*** Opening Available records ***

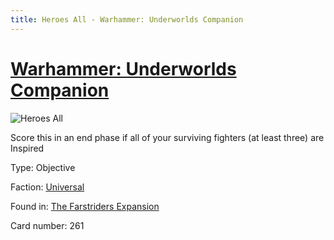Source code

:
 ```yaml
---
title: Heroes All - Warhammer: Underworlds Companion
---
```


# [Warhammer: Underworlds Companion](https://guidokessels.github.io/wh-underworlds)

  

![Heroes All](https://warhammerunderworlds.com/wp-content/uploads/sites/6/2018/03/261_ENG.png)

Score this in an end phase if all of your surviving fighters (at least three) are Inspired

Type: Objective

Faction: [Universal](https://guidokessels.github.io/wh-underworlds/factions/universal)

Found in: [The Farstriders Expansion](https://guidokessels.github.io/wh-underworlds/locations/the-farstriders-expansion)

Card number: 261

*** Closing Available records ***

Problem details:
Repeat exactly, and only, the lines from the one containing "Score this in" through the last line above.

Output of the exercise:
Score this in an end phase if all of your surviving fighters (at least three) are Inspired

Type: Objective

Faction: [Universal](https://guidokessels.github.io/wh-underworlds/factions/universal)

Found in: [The Farstriders Expansion](https://guidokessels.github.io/wh-underworlds/locations/the-farstriders-expansion)

Card number: 261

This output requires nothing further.